What you should do:
Every line holding the word "available" should be copied from the material.

=== Begin Enclosure ===

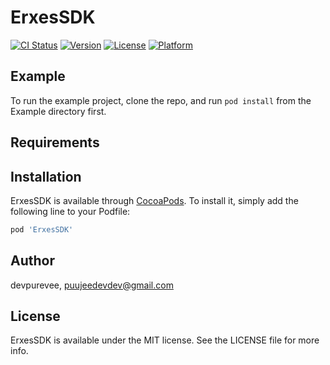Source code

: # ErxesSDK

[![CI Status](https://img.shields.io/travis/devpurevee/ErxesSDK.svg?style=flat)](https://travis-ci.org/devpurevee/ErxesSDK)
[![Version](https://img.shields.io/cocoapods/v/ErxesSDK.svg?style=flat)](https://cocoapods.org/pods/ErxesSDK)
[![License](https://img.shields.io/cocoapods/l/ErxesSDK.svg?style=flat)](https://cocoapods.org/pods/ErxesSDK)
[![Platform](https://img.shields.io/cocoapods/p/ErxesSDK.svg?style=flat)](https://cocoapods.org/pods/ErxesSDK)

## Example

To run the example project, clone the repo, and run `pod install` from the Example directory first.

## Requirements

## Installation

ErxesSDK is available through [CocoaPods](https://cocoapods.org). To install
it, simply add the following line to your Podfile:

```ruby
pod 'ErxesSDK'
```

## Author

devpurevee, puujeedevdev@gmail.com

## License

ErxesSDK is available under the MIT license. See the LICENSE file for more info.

=== End Enclosure ===
=== Begin Enclosure ===

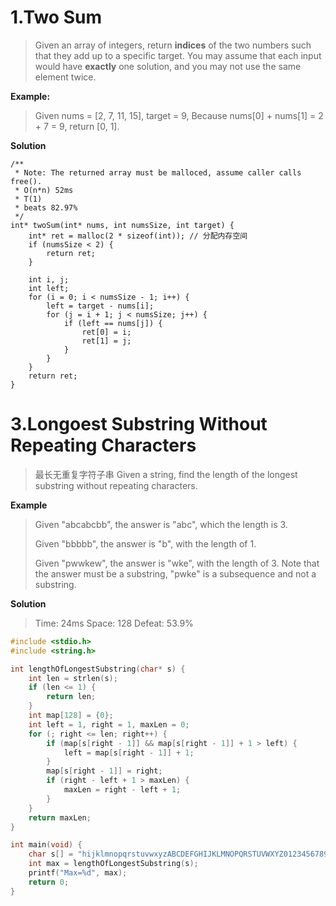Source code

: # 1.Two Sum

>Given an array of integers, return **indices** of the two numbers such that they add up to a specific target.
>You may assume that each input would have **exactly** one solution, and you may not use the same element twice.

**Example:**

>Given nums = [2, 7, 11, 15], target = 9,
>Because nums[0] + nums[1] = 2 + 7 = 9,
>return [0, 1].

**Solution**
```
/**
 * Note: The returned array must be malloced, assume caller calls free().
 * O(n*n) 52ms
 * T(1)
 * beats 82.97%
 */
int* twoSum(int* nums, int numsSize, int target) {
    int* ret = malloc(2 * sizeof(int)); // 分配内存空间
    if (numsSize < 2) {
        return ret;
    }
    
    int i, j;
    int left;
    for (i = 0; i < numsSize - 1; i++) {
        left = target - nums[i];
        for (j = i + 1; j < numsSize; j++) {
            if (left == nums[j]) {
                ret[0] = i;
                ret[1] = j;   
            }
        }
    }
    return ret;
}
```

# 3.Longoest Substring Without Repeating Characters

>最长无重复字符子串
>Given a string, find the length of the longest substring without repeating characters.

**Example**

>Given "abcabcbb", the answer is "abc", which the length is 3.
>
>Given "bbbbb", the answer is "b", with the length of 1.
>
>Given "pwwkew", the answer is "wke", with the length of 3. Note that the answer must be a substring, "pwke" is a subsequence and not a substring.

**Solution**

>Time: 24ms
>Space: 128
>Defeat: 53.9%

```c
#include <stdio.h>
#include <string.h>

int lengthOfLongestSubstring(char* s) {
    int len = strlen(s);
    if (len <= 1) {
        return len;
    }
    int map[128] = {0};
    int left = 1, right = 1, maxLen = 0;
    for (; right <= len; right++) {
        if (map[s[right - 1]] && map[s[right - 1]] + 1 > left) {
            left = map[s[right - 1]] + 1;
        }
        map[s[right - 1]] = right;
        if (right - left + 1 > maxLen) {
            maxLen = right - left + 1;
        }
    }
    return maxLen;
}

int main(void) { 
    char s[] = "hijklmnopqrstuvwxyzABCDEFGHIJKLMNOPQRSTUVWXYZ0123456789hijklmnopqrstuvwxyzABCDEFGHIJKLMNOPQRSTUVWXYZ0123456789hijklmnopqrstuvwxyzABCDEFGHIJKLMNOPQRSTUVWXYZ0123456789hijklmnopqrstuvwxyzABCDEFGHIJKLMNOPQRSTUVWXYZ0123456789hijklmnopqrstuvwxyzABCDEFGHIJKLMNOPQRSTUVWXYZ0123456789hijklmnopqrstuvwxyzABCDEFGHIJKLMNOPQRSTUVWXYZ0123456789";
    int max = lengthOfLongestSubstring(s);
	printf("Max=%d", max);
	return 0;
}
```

=== End Enclosure ===

Output for this exercise:
ErxesSDK is available through [CocoaPods](https://cocoapods.org). To install
ErxesSDK is available under the MIT license. See the LICENSE file for more info.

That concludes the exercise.